### Work order:
Which lines in the material below contain the word "matrix"? Copy each of them.

※

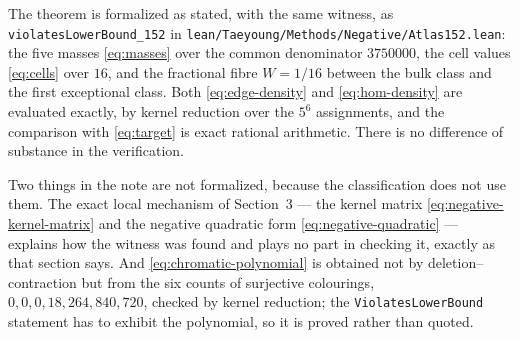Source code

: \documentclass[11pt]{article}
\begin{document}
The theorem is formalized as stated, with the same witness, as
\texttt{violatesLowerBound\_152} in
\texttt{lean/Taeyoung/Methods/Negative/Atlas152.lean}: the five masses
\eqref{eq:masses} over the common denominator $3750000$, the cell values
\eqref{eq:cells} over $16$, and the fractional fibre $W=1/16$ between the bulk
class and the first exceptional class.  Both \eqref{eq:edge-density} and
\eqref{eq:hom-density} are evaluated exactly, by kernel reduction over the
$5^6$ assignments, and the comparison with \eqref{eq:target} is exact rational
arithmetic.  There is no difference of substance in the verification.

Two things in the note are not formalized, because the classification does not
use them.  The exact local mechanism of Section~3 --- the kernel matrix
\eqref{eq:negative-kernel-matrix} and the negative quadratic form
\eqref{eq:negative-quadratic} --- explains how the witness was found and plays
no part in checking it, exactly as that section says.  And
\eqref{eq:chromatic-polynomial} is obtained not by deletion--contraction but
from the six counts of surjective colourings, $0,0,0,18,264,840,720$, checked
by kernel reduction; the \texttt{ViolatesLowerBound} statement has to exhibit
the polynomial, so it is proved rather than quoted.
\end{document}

※

### Response:
use them.  The exact local mechanism of Section~3 --- the kernel matrix
\eqref{eq:negative-kernel-matrix} and the negative quadratic form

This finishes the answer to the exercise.